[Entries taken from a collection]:
....
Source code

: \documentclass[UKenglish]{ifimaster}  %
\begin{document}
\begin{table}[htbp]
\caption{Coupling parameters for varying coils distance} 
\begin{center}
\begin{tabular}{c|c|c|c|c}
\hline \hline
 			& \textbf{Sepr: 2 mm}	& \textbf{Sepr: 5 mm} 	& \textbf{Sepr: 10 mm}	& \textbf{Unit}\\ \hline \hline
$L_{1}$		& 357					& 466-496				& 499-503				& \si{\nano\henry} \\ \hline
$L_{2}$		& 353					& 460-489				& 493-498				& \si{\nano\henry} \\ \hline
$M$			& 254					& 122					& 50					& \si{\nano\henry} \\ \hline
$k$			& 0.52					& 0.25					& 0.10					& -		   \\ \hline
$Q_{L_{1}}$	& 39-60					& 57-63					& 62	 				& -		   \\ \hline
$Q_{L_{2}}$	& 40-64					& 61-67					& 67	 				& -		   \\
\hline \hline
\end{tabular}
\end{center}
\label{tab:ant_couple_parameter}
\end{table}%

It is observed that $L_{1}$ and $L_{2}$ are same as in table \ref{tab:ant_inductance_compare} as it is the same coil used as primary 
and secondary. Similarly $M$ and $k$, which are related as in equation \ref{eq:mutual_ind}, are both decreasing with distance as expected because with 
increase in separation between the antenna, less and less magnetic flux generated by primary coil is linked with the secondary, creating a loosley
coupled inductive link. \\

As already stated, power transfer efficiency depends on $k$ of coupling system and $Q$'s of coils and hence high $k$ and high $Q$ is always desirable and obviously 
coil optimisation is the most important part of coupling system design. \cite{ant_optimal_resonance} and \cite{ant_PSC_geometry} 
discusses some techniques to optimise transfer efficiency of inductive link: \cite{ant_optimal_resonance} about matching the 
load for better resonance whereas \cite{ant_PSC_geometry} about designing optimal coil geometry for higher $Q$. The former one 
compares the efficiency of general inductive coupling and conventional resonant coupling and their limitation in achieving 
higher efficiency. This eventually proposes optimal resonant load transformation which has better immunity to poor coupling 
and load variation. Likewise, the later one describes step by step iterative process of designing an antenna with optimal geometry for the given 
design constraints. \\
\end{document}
....
If a line in the entries above contains "secondary", report it.

and secondary. Similarly $M$ and $k$, which are related as in equation \ref{eq:mutual_ind}, are both decreasing with distance as expected because with 
increase in separation between the antenna, less and less magnetic flux generated by primary coil is linked with the secondary, creating a loosley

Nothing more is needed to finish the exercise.